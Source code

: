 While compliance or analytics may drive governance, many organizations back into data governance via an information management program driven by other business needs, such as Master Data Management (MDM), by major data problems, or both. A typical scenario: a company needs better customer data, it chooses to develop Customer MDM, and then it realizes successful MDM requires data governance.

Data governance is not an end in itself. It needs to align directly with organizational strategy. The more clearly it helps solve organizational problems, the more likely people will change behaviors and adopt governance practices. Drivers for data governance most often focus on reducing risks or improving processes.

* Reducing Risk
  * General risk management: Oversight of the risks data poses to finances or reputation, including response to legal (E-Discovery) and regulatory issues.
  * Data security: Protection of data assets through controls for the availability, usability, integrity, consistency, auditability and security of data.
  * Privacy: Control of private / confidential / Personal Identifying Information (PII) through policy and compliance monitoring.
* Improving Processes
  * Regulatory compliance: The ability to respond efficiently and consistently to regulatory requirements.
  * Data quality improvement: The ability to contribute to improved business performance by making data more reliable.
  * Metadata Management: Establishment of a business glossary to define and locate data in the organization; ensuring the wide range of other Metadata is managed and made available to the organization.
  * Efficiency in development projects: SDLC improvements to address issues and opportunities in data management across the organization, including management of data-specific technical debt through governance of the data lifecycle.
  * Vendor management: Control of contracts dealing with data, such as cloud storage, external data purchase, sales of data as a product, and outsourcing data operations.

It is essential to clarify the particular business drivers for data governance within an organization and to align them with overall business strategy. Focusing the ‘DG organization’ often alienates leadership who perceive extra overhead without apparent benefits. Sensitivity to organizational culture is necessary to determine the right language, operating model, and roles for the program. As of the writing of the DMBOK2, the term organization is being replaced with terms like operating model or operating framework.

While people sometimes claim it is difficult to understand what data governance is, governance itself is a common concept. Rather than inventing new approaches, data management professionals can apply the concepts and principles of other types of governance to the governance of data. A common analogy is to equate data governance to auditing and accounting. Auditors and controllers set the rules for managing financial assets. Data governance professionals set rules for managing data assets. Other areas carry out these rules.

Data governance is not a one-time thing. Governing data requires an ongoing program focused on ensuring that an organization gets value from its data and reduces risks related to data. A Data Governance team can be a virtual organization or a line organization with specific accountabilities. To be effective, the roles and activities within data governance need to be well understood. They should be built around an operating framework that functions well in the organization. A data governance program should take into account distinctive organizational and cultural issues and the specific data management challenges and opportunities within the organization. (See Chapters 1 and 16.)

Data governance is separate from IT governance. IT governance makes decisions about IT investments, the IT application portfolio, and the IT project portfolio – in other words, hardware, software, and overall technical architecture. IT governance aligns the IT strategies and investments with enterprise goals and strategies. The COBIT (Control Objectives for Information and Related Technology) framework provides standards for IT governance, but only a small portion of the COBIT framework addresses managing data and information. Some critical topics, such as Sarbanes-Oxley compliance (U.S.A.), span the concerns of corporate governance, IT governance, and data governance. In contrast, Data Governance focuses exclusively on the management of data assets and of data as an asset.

▶ [REQUIREMENT]: What lines in the records contain the word "more"? Return each one.

▶ [ANSWER SECTION]:
Data governance is not an end in itself. It needs to align directly with organizational strategy. The more clearly it helps solve organizational problems, the more likely people will change behaviors and adopt governance practices. Drivers for data governance most often focus on reducing risks or improving processes.
  * Data quality improvement: The ability to contribute to improved business performance by making data more reliable.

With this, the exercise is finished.